Alors que l’idée de cadrage, comme nous l’entendons ou « cadrons » dans ce projet, renvoie au changement constant entre le « foreground » et le « background » des individus en interaction, la notion de figure renvoie, elle, aux multiples êtres qui peuvent composer ces deux plans. Les deux concepts sont donc a priori compatibles, mais la notion de figure semble ajouter à la notion de cadre une certaine concrétude dans la mesure où l’on peut faire un lien direct entre les figures mobilisées implicitement ou explicitement par les interactants et la manière dont ils font sens d’une situation. L’identification des figures invoquées implicitement ou explicitement par les interactants permettraient donc d’étudier comment évolue et s’opère, interactionnellement, le cadrage collectif d’une situation quelconque.

On peut donc penser que l’étude de ces figures en situation de gestion de crise pourrait apporter une contribution théorique et empirique à l’étude des processus de gestion de crise dans le sens où elle montrerait comment le cadrage se négocie en temps réel, suivant les figures invoquées et la manière dont elles sont conciliées ou non. Ces figures sont importantes « because it is implicitly or explicitly in their name that such and such behaviors will be justified, explained, or accounted for » (Cooren, 2010, p. 117). Elles pourraient donc nous permettre de mieux comprendre le ou les cadrage(s) d’une situation, d’un enjeu, d’une interaction et d’une relation par les interactants. L’étude du cadrage en gestion de crise pourrait ainsi s’opérer par l’identification des figures implicites et explicites mobilisées et négociées dans l’interaction.

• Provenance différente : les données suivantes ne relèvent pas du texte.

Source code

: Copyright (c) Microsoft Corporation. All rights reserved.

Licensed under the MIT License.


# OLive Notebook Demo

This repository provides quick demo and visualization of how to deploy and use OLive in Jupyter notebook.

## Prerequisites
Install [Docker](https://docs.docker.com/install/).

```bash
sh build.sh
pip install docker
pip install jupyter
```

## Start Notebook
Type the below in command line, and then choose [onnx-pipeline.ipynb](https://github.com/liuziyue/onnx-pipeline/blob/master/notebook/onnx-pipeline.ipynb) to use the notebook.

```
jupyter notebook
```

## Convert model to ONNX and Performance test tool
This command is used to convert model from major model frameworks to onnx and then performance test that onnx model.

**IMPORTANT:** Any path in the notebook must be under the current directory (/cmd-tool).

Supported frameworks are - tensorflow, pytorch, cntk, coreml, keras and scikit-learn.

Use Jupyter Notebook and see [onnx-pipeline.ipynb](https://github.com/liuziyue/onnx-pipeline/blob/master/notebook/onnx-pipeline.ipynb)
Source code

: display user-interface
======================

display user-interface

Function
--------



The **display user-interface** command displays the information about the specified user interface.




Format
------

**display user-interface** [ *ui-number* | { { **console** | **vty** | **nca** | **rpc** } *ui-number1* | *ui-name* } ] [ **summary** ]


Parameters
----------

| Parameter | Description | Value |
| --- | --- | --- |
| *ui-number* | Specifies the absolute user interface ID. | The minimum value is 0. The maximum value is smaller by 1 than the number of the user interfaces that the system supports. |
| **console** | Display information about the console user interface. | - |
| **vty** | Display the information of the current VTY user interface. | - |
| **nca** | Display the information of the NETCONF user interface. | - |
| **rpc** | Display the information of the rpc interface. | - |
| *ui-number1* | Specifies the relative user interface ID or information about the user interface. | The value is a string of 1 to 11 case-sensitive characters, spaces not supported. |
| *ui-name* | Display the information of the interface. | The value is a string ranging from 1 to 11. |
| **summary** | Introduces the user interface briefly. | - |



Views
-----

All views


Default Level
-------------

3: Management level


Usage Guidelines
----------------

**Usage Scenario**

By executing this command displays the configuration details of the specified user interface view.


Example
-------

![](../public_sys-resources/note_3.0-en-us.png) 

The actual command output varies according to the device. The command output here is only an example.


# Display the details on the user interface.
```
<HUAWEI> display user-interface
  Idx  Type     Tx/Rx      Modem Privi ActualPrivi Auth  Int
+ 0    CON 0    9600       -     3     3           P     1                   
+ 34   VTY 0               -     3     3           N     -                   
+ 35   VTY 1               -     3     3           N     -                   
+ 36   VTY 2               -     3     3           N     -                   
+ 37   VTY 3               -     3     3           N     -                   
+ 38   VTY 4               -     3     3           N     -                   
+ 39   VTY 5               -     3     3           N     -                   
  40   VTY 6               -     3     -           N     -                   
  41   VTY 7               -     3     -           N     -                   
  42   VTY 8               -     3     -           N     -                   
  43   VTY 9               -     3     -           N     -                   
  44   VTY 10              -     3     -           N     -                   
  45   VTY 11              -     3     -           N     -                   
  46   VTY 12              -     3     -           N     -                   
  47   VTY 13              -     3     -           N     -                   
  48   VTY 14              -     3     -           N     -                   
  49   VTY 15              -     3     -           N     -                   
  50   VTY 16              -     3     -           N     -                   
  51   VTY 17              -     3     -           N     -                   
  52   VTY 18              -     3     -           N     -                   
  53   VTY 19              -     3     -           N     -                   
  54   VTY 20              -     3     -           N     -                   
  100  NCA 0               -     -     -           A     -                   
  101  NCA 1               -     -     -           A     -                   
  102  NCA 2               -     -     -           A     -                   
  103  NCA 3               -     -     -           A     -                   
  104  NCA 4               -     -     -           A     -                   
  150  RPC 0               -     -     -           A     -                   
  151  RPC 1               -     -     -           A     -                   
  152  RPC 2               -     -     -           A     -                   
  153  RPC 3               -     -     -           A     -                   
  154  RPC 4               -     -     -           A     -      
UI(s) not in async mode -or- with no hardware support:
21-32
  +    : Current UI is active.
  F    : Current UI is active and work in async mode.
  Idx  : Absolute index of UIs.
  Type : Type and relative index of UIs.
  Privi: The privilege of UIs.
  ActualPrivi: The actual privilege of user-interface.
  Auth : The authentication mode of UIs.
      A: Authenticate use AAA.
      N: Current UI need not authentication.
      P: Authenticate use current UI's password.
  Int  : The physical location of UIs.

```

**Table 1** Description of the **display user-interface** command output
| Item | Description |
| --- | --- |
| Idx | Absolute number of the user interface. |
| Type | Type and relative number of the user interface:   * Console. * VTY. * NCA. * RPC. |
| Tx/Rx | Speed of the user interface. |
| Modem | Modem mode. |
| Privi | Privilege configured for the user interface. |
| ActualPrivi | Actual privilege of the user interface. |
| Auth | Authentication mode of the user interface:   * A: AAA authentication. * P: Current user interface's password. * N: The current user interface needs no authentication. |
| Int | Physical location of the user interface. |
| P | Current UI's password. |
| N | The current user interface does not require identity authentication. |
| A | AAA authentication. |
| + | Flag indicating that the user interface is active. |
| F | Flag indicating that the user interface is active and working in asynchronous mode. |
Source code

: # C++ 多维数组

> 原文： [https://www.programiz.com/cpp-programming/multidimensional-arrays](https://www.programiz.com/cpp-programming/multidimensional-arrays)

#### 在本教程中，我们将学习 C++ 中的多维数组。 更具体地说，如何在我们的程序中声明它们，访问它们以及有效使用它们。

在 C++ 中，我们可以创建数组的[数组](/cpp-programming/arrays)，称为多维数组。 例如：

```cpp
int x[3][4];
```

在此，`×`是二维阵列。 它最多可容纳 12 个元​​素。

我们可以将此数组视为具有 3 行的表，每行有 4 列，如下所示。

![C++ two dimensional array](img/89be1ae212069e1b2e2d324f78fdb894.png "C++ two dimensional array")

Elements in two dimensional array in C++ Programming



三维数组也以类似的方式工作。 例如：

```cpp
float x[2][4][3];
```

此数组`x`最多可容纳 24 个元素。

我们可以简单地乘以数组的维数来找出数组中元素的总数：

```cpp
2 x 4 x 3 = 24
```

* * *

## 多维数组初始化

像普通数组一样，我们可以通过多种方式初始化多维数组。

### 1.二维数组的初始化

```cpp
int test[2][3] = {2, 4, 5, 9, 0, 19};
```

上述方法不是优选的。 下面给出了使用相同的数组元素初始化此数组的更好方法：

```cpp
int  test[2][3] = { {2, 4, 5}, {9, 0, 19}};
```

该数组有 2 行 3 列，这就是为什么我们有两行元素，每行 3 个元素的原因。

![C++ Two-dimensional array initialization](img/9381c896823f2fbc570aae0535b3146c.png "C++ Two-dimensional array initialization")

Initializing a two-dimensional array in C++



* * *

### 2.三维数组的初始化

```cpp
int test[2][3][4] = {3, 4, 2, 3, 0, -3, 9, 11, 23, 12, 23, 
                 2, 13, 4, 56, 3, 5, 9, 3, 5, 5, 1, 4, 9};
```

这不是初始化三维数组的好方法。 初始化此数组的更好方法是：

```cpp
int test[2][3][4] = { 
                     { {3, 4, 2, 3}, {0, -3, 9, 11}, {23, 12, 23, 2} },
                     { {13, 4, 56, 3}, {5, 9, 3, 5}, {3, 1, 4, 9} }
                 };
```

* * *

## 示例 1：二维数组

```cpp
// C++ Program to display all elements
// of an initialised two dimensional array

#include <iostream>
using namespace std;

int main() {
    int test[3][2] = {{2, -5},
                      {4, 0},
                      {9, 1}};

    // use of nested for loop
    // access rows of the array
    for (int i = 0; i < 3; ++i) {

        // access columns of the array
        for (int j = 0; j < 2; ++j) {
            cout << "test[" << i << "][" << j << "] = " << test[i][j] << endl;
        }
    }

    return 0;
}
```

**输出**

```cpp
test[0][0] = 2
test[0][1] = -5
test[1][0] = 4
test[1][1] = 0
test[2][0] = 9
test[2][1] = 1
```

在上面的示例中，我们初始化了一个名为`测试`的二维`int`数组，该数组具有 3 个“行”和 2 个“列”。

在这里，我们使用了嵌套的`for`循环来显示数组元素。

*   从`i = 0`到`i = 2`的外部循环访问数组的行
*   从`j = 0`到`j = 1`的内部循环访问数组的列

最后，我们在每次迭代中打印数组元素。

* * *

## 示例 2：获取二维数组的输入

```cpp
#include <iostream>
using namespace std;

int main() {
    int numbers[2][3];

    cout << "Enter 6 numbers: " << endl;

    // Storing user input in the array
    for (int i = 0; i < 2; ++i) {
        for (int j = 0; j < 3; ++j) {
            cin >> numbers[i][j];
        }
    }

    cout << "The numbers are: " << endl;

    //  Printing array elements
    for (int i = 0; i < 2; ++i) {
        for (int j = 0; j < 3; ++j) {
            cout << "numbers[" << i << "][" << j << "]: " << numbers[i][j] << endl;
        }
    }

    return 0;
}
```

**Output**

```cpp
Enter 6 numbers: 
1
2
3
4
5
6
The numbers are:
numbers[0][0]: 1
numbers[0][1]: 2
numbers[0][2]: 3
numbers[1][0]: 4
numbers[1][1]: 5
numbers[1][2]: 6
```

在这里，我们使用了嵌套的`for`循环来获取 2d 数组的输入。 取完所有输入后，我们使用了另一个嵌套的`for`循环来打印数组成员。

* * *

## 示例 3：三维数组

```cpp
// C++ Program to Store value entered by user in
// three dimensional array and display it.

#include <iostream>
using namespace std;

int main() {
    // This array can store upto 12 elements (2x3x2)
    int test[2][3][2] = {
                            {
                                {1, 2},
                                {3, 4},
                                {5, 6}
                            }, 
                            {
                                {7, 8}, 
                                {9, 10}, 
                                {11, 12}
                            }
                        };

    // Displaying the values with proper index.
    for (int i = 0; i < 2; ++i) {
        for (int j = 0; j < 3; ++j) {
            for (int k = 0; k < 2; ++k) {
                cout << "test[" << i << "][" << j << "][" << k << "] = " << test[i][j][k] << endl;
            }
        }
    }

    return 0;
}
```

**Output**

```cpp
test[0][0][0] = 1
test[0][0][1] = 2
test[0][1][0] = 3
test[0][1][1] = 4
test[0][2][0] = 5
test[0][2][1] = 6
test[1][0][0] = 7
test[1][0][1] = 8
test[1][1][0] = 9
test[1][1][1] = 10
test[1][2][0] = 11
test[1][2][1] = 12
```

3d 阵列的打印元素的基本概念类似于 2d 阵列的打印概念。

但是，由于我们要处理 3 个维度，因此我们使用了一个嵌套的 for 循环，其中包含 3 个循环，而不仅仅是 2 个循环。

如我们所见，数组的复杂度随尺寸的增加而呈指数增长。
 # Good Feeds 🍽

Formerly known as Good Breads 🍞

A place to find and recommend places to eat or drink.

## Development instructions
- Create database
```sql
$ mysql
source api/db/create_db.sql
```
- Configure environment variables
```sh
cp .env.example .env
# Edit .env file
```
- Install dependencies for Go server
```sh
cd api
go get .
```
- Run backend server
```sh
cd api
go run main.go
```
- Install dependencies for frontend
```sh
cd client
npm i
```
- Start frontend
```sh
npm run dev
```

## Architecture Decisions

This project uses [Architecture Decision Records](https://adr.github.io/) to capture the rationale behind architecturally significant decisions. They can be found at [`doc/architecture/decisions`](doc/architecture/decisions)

Une analyse de la ventriloquie au sein des interactions en situation de crise pourrait ainsi apporter une contribution intéressante à l’étude de ce phénomène, puisqu’elle permettrait de voir (1) ce qui semble animer les intervenants lorsqu’ils tentent de gérer et régler localement une crise, (2) quelles figures sont invoquées dans leurs discours, (3) comment ces experts réussissent ou ne réussissent pas à concilier leurs positions à travers ces figures et (4) comment ces figures influencent ou modifient le cadrage collectif des membres de l’équipe de gestion de crise.